MLPerf announced its v0.7 results recently, with sub-minute submissions from companies such as Nvidia, Google, Alibaba, Intel, and others. While this is exciting, many of these entries are fundamentally hard to compare, since they use different numbers and types of accelerators. Consequently, it is still challenging for an end user to determine the right accelerator type to use for their model and with what scale factor, particularly if the user has time or budget constraints.

In this blogpost, we use GCP on-demand instance prices1 to compare different MLPerf v0.7 entries2 – this helps quantify the effect of scaling out to more accelerators, and the effect of switching accelerator types. For simplicity, we restrict our analysis to entries using V100 and A100 GPUs, and the TPU v3. Costs can be estimated in many ways: we believe using cloud costs is the easiest way, even though it is not perfect. In our analysis, we only considered the cost of accelerators (and ignored the cost of CPUs, storage, and networking), since accelerators dominate total cost; additionally, we had to make assumptions with the per-hour costs of certain accelerator types, since the A100 and 32-GB TPU v3 chips are not yet publicly available on GCP (for the A100, we extrapolated from costs of V100 and A100 Lambda Hyperplane servers3). We show a table of the costs to reach target accuracies below.

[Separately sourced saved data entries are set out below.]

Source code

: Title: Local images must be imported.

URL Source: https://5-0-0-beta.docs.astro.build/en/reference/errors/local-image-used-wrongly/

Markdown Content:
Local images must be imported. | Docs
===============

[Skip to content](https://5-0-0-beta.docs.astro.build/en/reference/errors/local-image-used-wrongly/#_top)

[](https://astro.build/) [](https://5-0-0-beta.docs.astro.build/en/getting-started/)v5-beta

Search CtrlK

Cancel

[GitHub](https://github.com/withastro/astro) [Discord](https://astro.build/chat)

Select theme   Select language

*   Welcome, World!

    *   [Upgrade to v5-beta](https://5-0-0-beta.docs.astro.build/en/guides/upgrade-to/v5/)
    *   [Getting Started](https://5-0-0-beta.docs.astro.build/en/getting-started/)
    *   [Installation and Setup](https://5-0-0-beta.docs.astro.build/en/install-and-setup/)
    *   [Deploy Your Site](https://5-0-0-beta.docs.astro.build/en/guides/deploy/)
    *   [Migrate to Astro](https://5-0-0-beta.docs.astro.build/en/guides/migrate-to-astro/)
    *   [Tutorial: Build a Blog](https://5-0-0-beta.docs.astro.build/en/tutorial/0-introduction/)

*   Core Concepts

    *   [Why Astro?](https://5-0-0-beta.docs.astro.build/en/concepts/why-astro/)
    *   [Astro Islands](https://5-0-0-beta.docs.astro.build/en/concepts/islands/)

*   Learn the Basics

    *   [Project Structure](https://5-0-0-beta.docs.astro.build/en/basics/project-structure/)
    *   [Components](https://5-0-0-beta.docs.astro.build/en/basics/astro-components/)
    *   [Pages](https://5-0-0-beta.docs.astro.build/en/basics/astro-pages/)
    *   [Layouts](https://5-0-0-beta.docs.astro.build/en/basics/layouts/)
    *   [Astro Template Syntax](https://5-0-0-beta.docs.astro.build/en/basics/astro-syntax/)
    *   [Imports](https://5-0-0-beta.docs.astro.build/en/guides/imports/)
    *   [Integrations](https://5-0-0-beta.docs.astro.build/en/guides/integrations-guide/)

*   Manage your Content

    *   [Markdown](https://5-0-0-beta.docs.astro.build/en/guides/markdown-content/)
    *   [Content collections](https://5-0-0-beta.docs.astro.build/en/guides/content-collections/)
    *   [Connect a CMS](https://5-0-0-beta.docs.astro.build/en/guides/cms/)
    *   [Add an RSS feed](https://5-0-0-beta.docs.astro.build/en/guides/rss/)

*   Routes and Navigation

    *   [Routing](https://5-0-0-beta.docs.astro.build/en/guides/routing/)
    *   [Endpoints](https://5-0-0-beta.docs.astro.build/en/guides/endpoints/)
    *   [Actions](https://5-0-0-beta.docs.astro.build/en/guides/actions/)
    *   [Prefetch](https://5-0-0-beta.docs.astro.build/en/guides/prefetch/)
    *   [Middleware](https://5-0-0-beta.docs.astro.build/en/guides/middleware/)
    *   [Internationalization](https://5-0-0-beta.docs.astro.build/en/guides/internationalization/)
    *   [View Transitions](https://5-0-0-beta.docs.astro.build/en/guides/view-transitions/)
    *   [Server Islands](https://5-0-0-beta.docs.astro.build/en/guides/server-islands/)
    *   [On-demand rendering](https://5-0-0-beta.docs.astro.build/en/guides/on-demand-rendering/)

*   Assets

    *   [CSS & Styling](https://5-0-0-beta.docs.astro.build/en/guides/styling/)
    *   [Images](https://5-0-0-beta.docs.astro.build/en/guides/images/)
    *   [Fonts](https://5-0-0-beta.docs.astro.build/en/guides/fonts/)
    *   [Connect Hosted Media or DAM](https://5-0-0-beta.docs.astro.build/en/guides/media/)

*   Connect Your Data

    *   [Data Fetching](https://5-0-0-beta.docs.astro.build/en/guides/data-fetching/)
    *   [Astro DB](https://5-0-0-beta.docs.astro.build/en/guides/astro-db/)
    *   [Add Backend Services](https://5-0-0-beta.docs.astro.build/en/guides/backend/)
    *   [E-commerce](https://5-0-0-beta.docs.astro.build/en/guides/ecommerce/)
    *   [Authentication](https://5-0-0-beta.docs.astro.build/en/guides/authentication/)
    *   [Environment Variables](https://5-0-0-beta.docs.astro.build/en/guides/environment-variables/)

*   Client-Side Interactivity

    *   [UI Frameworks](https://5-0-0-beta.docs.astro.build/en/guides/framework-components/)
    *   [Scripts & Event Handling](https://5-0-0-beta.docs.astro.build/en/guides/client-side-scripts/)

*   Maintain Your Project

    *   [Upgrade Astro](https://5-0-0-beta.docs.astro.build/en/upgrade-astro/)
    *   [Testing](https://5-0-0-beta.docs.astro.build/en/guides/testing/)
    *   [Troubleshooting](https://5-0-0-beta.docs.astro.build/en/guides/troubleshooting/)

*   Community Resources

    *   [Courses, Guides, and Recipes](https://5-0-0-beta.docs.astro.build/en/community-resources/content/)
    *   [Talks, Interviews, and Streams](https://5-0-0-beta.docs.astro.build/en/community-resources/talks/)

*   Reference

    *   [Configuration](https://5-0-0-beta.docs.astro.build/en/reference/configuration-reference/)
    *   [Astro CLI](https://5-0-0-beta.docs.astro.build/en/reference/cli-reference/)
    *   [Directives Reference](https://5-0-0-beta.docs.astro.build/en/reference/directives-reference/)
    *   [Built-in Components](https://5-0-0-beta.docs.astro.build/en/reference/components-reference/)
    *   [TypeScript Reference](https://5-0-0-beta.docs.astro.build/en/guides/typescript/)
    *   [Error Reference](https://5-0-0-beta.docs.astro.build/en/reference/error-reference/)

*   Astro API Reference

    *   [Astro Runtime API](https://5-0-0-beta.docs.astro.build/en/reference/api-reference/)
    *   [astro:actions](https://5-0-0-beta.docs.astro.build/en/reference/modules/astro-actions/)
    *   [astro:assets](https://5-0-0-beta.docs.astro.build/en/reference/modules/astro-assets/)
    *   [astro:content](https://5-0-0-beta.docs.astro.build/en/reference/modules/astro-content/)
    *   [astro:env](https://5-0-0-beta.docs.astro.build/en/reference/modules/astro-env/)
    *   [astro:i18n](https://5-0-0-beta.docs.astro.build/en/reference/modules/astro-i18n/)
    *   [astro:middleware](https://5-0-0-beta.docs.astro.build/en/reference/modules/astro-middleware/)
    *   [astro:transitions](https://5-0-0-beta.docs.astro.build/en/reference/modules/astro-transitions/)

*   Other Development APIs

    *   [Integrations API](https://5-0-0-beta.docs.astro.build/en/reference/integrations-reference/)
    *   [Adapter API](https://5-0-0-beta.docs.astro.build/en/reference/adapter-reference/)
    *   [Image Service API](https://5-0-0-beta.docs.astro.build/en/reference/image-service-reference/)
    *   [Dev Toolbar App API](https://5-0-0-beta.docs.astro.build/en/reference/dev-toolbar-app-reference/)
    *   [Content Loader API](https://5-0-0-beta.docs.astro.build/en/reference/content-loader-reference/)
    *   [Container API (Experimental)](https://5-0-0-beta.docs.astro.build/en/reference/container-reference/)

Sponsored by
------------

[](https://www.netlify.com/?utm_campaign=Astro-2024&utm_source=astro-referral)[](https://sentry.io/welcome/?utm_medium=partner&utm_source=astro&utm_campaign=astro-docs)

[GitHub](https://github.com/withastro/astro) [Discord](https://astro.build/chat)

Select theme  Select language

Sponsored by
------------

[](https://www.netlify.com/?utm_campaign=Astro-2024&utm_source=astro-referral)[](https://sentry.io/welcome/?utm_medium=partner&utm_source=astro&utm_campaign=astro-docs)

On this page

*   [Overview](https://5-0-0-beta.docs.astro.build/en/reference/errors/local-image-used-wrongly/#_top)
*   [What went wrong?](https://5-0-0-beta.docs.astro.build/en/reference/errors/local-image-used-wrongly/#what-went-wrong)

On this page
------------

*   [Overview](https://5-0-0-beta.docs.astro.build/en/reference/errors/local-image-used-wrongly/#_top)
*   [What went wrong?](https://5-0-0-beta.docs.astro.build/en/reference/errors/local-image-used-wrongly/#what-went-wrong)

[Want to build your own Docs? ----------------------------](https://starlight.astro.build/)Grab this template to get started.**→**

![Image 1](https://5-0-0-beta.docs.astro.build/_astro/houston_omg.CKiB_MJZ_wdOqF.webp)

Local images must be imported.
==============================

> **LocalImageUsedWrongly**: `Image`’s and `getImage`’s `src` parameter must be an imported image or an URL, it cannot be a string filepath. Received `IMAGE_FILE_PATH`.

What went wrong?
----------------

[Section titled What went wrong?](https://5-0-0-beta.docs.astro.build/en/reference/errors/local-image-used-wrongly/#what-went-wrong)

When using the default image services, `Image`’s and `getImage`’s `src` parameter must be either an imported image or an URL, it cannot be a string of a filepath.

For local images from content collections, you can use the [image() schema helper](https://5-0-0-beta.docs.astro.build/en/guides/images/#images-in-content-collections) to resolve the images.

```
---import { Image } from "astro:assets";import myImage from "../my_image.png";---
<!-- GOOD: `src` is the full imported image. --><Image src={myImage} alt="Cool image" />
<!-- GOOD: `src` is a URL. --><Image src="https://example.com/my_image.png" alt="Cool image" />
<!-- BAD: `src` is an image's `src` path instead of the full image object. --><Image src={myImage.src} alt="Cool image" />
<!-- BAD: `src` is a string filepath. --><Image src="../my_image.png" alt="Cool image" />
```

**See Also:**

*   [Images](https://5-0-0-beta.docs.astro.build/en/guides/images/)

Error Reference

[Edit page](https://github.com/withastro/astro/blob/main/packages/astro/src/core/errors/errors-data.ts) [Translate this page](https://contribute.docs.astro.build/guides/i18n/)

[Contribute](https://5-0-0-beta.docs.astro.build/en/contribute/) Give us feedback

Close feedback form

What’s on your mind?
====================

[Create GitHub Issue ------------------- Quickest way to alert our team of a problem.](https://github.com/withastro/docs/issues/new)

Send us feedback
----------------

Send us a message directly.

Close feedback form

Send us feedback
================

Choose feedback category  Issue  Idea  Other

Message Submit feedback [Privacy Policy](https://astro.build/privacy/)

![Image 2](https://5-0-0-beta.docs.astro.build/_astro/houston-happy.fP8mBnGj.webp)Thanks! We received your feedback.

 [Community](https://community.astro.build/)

MLPerf v0.7 entries compared by cost-to-accuracy, instead of time-to-accuracy. We assume that each TPU v3 accelerator costs $1.25/hr, each A100 GPU costs $6/hr, each 16-GB V100 GPU costs $2.48/hr, and each 32-GB V100 GPU costs $3.17/hr. These are based on published GCP prices, apart from the A100 GPU, which is not available in the public cloud yet.

We are also making our numbers public in this spreadsheet, which makes it easy to play with different per-hour costs (a copy of the spreadsheet will need to be made first: “File -> Make a copy”).

To see how cost-to-accuracy compares to time-to-accuracy for these entries, we show a scatterplot of cost (in dollars) versus runtime (in minutes) using the same per-hour prices as above.

One could try to compare entries based on Total Cost of Ownership (TCO) or power usage as well, but these are harder to estimate.

We think other interesting analyses can be performed on top of these results as well. In particular, one could try to answer questions of the form:

  • Which software framework should I use?
  • How well do these entries scale? Do they take the same number of epochs to reach the target accuracy threshold?
  • How do the best TTAs compare to the previous versions of MLPerf (v0.5 and v0.6)? What are the major sources of improvement?

We are excited to see what the community comes up with!